Would you please transcribe the records below from the line with "- Recommended actions section" through their final line, exactly and with no other lines?

Records drawn from a dataset:
#####

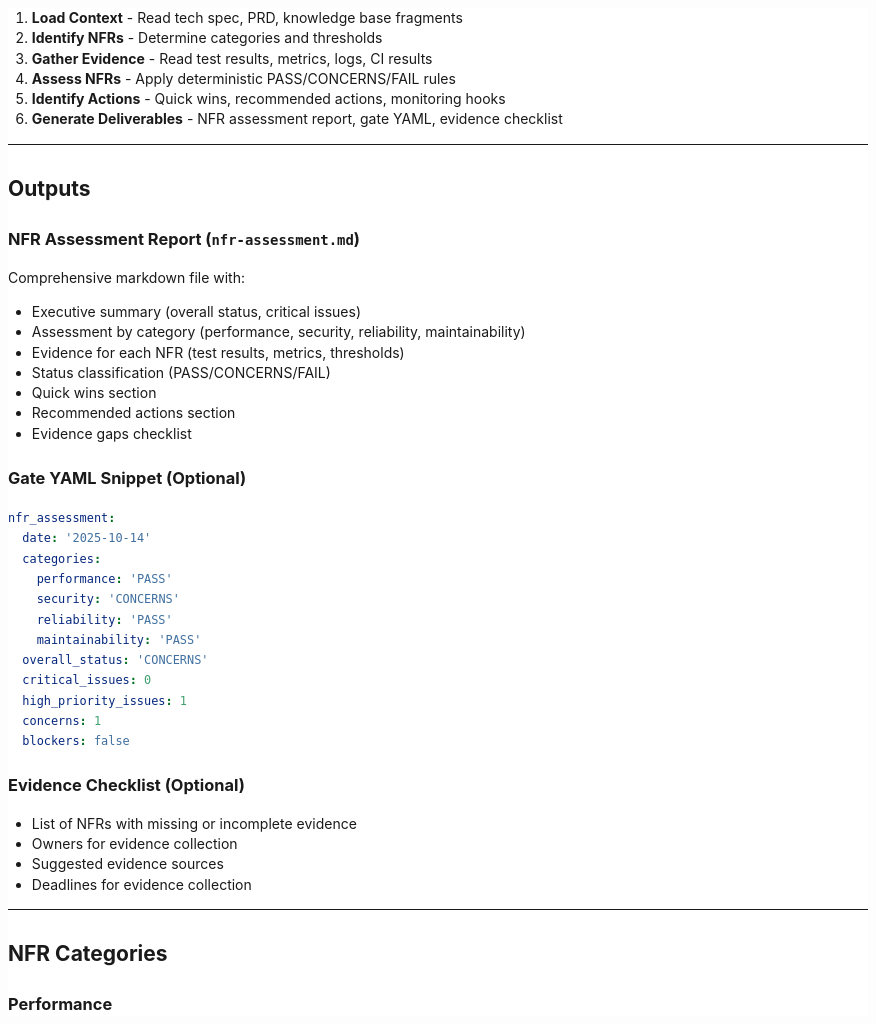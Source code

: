 1. **Load Context** - Read tech spec, PRD, knowledge base fragments
2. **Identify NFRs** - Determine categories and thresholds
3. **Gather Evidence** - Read test results, metrics, logs, CI results
4. **Assess NFRs** - Apply deterministic PASS/CONCERNS/FAIL rules
5. **Identify Actions** - Quick wins, recommended actions, monitoring hooks
6. **Generate Deliverables** - NFR assessment report, gate YAML, evidence checklist

---

## Outputs

### NFR Assessment Report (`nfr-assessment.md`)

Comprehensive markdown file with:

- Executive summary (overall status, critical issues)
- Assessment by category (performance, security, reliability, maintainability)
- Evidence for each NFR (test results, metrics, thresholds)
- Status classification (PASS/CONCERNS/FAIL)
- Quick wins section
- Recommended actions section
- Evidence gaps checklist

### Gate YAML Snippet (Optional)

```yaml
nfr_assessment:
  date: '2025-10-14'
  categories:
    performance: 'PASS'
    security: 'CONCERNS'
    reliability: 'PASS'
    maintainability: 'PASS'
  overall_status: 'CONCERNS'
  critical_issues: 0
  high_priority_issues: 1
  concerns: 1
  blockers: false
```

### Evidence Checklist (Optional)

- List of NFRs with missing or incomplete evidence
- Owners for evidence collection
- Suggested evidence sources
- Deadlines for evidence collection

---

## NFR Categories

### Performance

#####

> [RESPONSE BELOW]:
- Recommended actions section
- Evidence gaps checklist

### Gate YAML Snippet (Optional)

```yaml
nfr_assessment:
  date: '2025-10-14'
  categories:
    performance: 'PASS'
    security: 'CONCERNS'
    reliability: 'PASS'
    maintainability: 'PASS'
  overall_status: 'CONCERNS'
  critical_issues: 0
  high_priority_issues: 1
  concerns: 1
  blockers: false
```

### Evidence Checklist (Optional)

- List of NFRs with missing or incomplete evidence
- Owners for evidence collection
- Suggested evidence sources
- Deadlines for evidence collection

---

## NFR Categories

### Performance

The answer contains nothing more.